His sons stared up at him dispassionately. They were as alike as two peas in a pod. Each had a head full of black hair. Each had blue eyes, but then he remembered all babies began with blue eyes. They were plump and very alert.
“Well?” Flanna demanded.
“They're wonderful!” he exclaimed.
“Is that all ye hae to say to me? My family was delirious wi' delight when they learned I hae given ye twin sons, Patrick Leslie,” she told him, “and all ye can say to me is
wonderful?”
Then she laughed, for from the moment she had said
sons,
he had gotten a dumbstruck look on his face that was yet there. Then she once again became aware of her now very wet bodice, and said, “The bairns must be fed.”
And there was Aggie, unlacing Flanna's bodice and exclaiming with distress at the condition it was in, not to mention her chemise beneath. Flanna sat by the fire and undid the chemise. Aggie handed her first one child, and then the other. The children began immediately to suck noisily upon her breasts, the milk bubbling about their little mouths as they greedily nursed.
Patrick stared, fascinated, at his wife's white breasts with their pale blue veins. His sons obviously had voracious appetites. Drawing up a chair, he sat by her side. “How do ye tell which one is which?” he asked her.
“Jamie hae wee mole just above his left lip, but Angus does nae. Yer mam hae just such a mark in her portrait. I checked to see if it were nae a bit of dust, but it isna,” Flanna told him.
“Nay, it isna dust,” Patrick said. “ 'Tis a family marking.”
“Then, ye can certainly hae nae doubts anymore,” Flanna said softly, and she looked directly at him.
“Did we nae settle this months ago?” he demanded of her.
“Aye, but I wanted to be certain,” she said sweetly.
“Jesu, woman! They both look just like me!” he swore softly.
“Did ye think so?” she murmured with false innocence.

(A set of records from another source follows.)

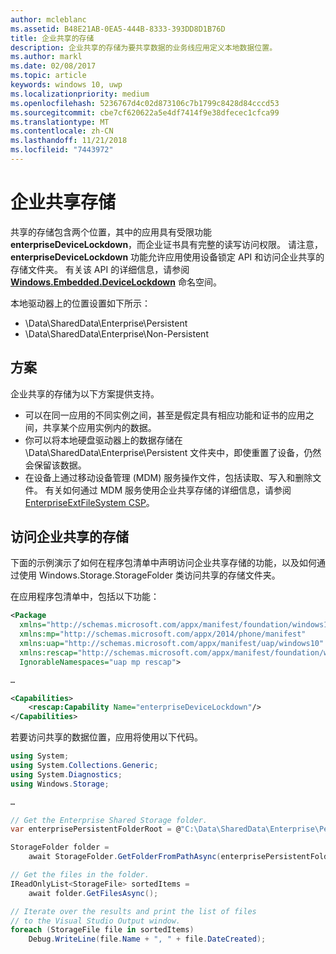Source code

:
 ```yaml
---
author: mcleblanc
ms.assetid: B48E21AB-0EA5-444B-8333-393DD8D1B76D
title: 企业共享的存储
description: 企业共享的存储为要共享数据的业务线应用定义本地数据位置。
ms.author: markl
ms.date: 02/08/2017
ms.topic: article
keywords: windows 10, uwp
ms.localizationpriority: medium
ms.openlocfilehash: 5236767d4c02d873106c7b1799c8428d84cccd53
ms.sourcegitcommit: cbe7cf620622a5e4df7414f9e38dfecec1cfca99
ms.translationtype: MT
ms.contentlocale: zh-CN
ms.lasthandoff: 11/21/2018
ms.locfileid: "7443972"
---
```

# <a name="enterprise-shared-storage"></a>企业共享存储

共享的存储包含两个位置，其中的应用具有受限功能 **enterpriseDeviceLockdown**，而企业证书具有完整的读写访问权限。 请注意，**enterpriseDeviceLockdown** 功能允许应用使用设备锁定 API 和访问企业共享的存储文件夹。 有关该 API 的详细信息，请参阅 [**Windows.Embedded.DeviceLockdown**](http://go.microsoft.com/fwlink/?LinkId=699331) 命名空间。  

本地驱动器上的位置设置如下所示：
- \Data\SharedData\Enterprise\Persistent
- \Data\SharedData\Enterprise\Non-Persistent

## <a name="scenarios"></a>方案

企业共享的存储为以下方案提供支持。

- 可以在同一应用的不同实例之间，甚至是假定具有相应功能和证书的应用之间，共享某个应用实例内的数据。
- 你可以将本地硬盘驱动器上的数据存储在 \Data\SharedData\Enterprise\Persistent 文件夹中，即使重置了设备，仍然会保留该数据。
- 在设备上通过移动设备管理 (MDM) 服务操作文件，包括读取、写入和删除文件。 有关如何通过 MDM 服务使用企业共享存储的详细信息，请参阅 [EnterpriseExtFileSystem CSP](http://go.microsoft.com/fwlink/?LinkId=699333)。

## <a name="access-enterprise-shared-storage"></a>访问企业共享的存储

下面的示例演示了如何在程序包清单中声明访问企业共享存储的功能，以及如何通过使用 Windows.Storage.StorageFolder 类访问共享的存储文件夹。

在应用程序包清单中，包括以下功能：

```xml
<Package
  xmlns="http://schemas.microsoft.com/appx/manifest/foundation/windows10"
  xmlns:mp="http://schemas.microsoft.com/appx/2014/phone/manifest"
  xmlns:uap="http://schemas.microsoft.com/appx/manifest/uap/windows10"
  xmlns:rescap="http://schemas.microsoft.com/appx/manifest/foundation/windows10/restrictedcapabilities"
  IgnorableNamespaces="uap mp rescap">

…

<Capabilities>
    <rescap:Capability Name="enterpriseDeviceLockdown"/>
</Capabilities>
```

若要访问共享的数据位置，应用将使用以下代码。

```csharp
using System;
using System.Collections.Generic;
using System.Diagnostics;
using Windows.Storage;

…

// Get the Enterprise Shared Storage folder.
var enterprisePersistentFolderRoot = @"C:\Data\SharedData\Enterprise\Persistent";

StorageFolder folder =
    await StorageFolder.GetFolderFromPathAsync(enterprisePersistentFolderRoot);

// Get the files in the folder.
IReadOnlyList<StorageFile> sortedItems =
    await folder.GetFilesAsync();

// Iterate over the results and print the list of files
// to the Visual Studio Output window.
foreach (StorageFile file in sortedItems)
    Debug.WriteLine(file.Name + ", " + file.DateCreated);
```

“Motherhood hae nae softened ye,” he replied, but his eyes were dancing wickedly.
“The bairns will be full soon,” she said. “Are ye hungry?”
“Aye!” His look was meaningful.
“I'll see that the cook hae a good supper for ye, my lord, and then ye'll want to sleep in yer own bed, I'm sure,” she said.
“I'll want to sleep in yer bed,” he told her, and chuckled when she colored. “So, ye can still blush like a lass, even though ye're a shameless hussy wi' bairns of yer own, Flanna Leslie.”
She said nothing, but instead, after she had finished feeding her sons, she arose and told him, “I'll go and prepare a bath for ye, my lord, for ye'll nae get into my bed wi' the stink of yer journey on ye. Angus, see his lordship is fed after his long ride.”
He sat by the fire, watching his sons sleep as the food was brought to the high board. Finally, at Angus's urging, he went to eat. “She's called young Brae after ye,” he noted to the big man.
“I think she called him after the first Earl of Brae who was Angus,” came the answer.
“I dinna know the first earl, but I do know ye,” Patrick said. “I prefer to believe that my son is named for his great-uncle.”
“Thank ye, my lord,” Angus Gordon said, and he felt tears behind his eyelids.
“Sit wi' me, Angus,” the duke said, “and tell me how it went wi' her. And why did Henry leave her?”
“She birthed yer sons easily. Her sister-in-law, Una Brodie, came to be wi' her and was quite outraged at how simple it was for her.” Angus chuckled. “There was nae need for yer brother to remain after she hae had the bairns. She knew he was anxious to return to his own family at Cadby, and so she sent him off wi' a troop of Glenkirk men to see him as far as the border, for Cromwell's people hae been rooting about this summer.”